• **PROBLEM DESCRIPTION**:
For each line in the data below that holds "logs", return a copy.

• **RECORDED DATA**:

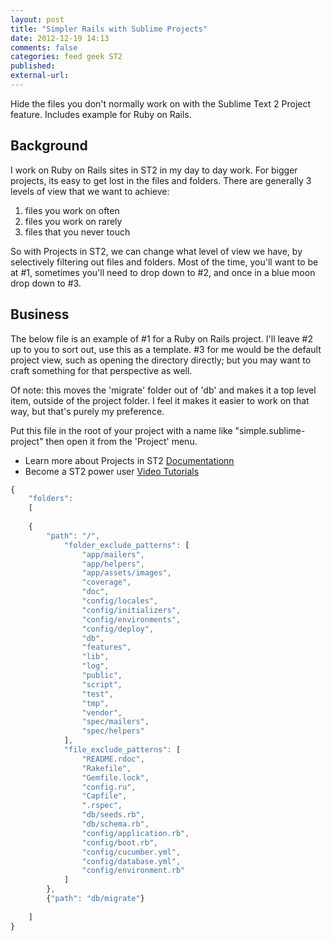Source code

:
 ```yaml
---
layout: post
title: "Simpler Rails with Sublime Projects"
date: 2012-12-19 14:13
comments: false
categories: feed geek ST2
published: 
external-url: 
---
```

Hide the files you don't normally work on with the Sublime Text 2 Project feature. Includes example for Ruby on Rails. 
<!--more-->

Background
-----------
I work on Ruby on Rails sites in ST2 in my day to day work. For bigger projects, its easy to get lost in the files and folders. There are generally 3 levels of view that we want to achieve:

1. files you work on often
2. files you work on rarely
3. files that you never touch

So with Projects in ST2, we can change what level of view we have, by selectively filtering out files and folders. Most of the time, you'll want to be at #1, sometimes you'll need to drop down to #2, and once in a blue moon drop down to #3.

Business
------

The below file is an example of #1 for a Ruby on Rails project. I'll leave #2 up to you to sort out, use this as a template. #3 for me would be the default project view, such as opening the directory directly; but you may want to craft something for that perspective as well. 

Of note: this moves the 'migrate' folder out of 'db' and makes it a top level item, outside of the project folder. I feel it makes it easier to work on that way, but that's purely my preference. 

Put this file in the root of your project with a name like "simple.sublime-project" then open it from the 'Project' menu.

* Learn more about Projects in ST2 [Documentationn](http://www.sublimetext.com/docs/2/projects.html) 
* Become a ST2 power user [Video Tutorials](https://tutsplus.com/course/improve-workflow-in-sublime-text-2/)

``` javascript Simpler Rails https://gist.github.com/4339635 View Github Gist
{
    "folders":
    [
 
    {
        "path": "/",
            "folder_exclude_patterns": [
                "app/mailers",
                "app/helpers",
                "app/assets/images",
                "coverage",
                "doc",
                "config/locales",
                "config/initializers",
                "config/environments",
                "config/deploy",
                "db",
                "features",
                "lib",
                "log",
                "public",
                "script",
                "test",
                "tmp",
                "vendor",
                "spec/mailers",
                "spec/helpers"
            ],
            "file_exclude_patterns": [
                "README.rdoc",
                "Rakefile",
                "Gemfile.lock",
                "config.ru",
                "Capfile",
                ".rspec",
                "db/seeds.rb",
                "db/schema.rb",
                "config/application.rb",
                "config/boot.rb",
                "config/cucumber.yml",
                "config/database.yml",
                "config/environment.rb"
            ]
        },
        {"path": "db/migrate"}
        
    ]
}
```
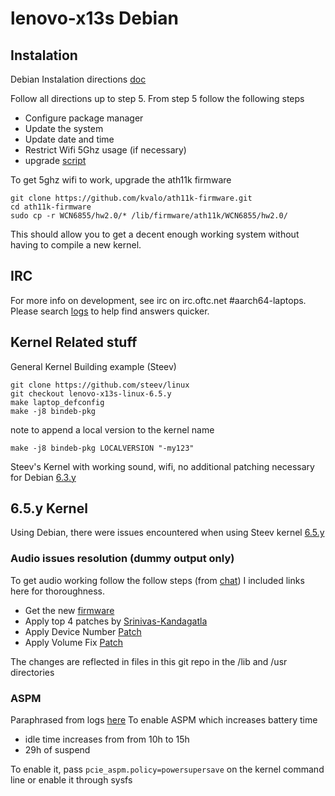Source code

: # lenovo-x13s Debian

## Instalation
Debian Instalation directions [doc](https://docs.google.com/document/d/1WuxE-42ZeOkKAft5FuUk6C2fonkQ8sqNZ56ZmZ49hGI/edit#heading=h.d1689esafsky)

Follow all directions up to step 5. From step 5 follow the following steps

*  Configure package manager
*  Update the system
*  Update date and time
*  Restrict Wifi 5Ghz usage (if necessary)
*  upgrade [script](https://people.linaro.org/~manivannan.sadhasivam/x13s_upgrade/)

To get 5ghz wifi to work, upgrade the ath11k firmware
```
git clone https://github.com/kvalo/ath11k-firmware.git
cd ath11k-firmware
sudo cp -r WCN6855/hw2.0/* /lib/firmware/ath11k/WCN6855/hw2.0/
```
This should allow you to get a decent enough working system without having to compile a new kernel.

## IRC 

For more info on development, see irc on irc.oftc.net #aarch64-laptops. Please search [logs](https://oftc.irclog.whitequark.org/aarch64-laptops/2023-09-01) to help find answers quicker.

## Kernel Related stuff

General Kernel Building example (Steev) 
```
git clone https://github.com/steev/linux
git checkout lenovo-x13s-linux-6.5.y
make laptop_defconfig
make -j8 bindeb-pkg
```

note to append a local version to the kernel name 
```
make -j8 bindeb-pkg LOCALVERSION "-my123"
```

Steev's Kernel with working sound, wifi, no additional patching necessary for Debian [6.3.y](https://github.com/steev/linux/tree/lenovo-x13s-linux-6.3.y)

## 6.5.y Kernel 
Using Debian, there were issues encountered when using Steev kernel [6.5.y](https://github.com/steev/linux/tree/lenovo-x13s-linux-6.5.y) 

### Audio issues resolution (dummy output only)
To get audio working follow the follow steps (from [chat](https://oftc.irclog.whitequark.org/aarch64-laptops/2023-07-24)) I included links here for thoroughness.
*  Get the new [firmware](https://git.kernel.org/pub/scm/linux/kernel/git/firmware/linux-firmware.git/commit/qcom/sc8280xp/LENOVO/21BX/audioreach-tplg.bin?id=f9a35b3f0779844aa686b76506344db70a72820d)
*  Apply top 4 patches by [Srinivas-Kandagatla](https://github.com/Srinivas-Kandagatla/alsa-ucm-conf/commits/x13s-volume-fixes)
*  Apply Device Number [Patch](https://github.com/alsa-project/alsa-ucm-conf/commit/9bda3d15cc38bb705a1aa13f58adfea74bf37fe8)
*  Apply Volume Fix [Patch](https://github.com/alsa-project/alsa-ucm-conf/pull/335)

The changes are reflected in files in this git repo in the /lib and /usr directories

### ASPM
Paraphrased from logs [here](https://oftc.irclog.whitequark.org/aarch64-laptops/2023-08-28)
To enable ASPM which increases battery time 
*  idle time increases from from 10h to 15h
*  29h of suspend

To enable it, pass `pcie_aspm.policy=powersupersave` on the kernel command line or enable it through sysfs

• **OUTPUT**:
For more info on development, see irc on irc.oftc.net #aarch64-laptops. Please search [logs](https://oftc.irclog.whitequark.org/aarch64-laptops/2023-09-01) to help find answers quicker.
Paraphrased from logs [here](https://oftc.irclog.whitequark.org/aarch64-laptops/2023-08-28)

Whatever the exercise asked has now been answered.